Andere Partnerinnen und Partner setzen auf kirchliche Familienarbeit. Es gibt in den Pfarreien Müttergruppen, Jugendgruppen, Frauengruppen, Gebetskreise, Sonntagsschule für die Kinder. Gemeindepfarrer, Schwestern oder respektierte Persönlichkeiten in der Gemeinde wollen das Bewusstsein der Menschen ändern. Sie sollen erkennen, wie sehr die verbreitete „Payback“-Mentalität, also das Prinzip „Auge um Auge, Zahn und Zahn“ Familien und Gesellschaft zerstört. Sie sollen Tugenden wie Respekt, Fairness oder die Fähigkeit der Vergebung lernen. „Diese Arbeit wird vermutlich noch Jahrzehnte brauchen, bis sich unsere Mentalität verändert hat, wir dürfen aber nicht nachlassen“, sagt ein Priester unter vier Augen. 

Warum kommen keine Männer zu den Vätergruppen in den Pfarreien?

Die Kirche setzt auch auf Vätergruppen in der Pfarreiarbeit, um die Männer zu erreichen. „Aber zu diesen Kursen kommen kaum Männer, sie sagen, sie müssen arbeiten, sie fühlen sich einfach nicht angesprochen, wenn es um Erziehung und Verantwortung in der Familie geht“, sagt Kardinal John Ribat, Erzbischof von Port Moresby. Sein Team will beharrlich weiter Vätergruppen aufbauen. 

Es gäbe noch viele Gründe für die Gewalt zu nennen, sagen unsere Partnerinnen und Partner. Armut, der toxische Männlichkeitskult, die Diskriminierung der Frau als Mensch zweiter Klasse, Drogen, Alkohol, Landstreitigkeiten, Traditionen, Korruption oder Arbeitslosigkeit. Jeder dieser Punkte ist eine Herausforderung für die Seelsorge und Sozialarbeit der Kirche in Papua-Neuguinea. 

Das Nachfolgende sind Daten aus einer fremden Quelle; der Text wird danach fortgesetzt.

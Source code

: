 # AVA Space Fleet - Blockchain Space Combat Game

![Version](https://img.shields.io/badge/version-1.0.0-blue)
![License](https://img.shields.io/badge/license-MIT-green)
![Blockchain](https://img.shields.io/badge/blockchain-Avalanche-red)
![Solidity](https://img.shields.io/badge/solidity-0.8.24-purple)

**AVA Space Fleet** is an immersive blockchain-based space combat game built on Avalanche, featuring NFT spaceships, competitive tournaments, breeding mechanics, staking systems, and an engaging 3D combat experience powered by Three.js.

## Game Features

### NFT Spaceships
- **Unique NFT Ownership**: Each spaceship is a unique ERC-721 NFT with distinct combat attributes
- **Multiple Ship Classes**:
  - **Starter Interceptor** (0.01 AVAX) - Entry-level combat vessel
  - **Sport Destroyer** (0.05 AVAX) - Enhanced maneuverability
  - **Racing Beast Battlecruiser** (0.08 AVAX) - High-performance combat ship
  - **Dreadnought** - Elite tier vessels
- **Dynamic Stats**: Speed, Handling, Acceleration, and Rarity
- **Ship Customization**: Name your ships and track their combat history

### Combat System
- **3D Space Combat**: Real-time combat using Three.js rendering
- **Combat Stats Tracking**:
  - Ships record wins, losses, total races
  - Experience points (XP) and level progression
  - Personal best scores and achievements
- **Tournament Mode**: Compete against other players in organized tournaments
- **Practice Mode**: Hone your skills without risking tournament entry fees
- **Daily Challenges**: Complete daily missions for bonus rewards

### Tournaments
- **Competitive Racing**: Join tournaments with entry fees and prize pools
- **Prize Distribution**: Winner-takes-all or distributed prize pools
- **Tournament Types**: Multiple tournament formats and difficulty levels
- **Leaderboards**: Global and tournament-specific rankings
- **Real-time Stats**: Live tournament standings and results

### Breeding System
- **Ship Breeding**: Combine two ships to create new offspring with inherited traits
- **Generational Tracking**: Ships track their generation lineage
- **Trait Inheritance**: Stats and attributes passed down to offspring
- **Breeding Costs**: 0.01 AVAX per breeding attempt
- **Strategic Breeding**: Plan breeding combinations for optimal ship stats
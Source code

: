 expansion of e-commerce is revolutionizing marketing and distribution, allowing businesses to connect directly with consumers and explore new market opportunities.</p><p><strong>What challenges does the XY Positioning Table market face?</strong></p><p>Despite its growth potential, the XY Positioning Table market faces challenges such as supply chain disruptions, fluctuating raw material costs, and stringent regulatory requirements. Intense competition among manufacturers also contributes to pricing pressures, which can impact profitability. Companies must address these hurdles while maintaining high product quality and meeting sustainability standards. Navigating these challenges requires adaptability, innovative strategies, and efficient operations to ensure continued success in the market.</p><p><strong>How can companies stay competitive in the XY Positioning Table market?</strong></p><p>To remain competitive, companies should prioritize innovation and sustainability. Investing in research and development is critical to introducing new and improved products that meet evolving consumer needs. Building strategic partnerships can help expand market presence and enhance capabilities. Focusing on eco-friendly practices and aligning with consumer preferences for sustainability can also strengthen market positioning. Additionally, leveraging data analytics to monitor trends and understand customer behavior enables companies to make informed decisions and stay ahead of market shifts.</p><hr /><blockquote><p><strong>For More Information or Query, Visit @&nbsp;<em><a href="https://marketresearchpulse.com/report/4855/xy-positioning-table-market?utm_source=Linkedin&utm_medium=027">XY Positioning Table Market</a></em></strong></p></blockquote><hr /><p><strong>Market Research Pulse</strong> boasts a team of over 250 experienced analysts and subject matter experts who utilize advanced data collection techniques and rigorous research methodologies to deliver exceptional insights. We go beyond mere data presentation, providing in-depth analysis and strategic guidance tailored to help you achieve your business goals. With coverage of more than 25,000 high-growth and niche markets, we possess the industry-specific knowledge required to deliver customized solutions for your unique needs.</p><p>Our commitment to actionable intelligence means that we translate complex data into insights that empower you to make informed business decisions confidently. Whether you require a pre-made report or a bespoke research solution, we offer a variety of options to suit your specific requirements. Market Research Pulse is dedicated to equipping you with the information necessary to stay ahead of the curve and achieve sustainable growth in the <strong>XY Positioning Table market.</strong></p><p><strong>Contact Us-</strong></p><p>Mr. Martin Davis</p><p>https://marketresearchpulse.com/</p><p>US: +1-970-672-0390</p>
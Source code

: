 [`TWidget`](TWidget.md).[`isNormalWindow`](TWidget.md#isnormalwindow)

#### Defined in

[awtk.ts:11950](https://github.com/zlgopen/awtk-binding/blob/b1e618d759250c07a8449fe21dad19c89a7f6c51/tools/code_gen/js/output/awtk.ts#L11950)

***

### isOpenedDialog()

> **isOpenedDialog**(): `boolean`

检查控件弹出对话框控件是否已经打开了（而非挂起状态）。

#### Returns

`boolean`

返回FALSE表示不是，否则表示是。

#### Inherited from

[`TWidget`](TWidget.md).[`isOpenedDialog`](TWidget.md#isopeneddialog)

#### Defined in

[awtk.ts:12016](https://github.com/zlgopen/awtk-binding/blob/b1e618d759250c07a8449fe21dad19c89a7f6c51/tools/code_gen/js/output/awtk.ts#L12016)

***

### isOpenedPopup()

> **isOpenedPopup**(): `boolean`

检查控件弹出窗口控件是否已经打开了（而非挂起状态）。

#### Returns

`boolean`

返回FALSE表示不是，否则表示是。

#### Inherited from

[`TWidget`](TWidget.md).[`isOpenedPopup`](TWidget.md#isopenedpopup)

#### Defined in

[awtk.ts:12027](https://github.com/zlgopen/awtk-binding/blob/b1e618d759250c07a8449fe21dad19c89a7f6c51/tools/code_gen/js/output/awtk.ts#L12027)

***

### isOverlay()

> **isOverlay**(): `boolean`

Was mir aber bisher auf unserer Reise besonders aufgefallen ist: Mit welcher Verve und Kreativität die Seelsorgerinnen und Seelsorger den Menschen die christliche Tugend der Vergebung predigen und vorleben. Kein Gottesdienst, kein Kirchenbesuch, kein Gespräch, in der die Tugend der Vergebung und Barmherzigkeit keine Rolle spielt. Das habe ich nur an wenigen Orten der Welt erlebt.